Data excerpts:
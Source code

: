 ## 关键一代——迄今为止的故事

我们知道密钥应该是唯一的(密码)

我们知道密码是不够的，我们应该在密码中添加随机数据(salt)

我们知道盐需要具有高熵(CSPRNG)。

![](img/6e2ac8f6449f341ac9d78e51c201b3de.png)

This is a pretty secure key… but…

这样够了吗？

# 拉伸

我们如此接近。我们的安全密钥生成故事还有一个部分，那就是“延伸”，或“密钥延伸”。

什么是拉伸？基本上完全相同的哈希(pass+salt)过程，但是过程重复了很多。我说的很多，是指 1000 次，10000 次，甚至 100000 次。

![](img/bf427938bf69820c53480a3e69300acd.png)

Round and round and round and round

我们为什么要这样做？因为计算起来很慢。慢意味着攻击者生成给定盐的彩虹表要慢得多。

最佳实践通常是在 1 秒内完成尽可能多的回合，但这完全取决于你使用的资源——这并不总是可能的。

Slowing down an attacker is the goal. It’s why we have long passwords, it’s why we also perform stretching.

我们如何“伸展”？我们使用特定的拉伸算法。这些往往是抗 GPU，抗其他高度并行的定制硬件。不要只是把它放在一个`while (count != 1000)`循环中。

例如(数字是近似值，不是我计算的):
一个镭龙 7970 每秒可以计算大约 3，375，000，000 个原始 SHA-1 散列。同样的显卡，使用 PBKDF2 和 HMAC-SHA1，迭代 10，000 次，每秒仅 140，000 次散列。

_Work task_
The expected answer is every line above in which the word "salt" appears.

_Reply_
我们知道密码是不够的，我们应该在密码中添加随机数据(salt)
什么是拉伸？基本上完全相同的哈希(pass+salt)过程，但是过程重复了很多。我说的很多，是指 1000 次，10000 次，甚至 100000 次。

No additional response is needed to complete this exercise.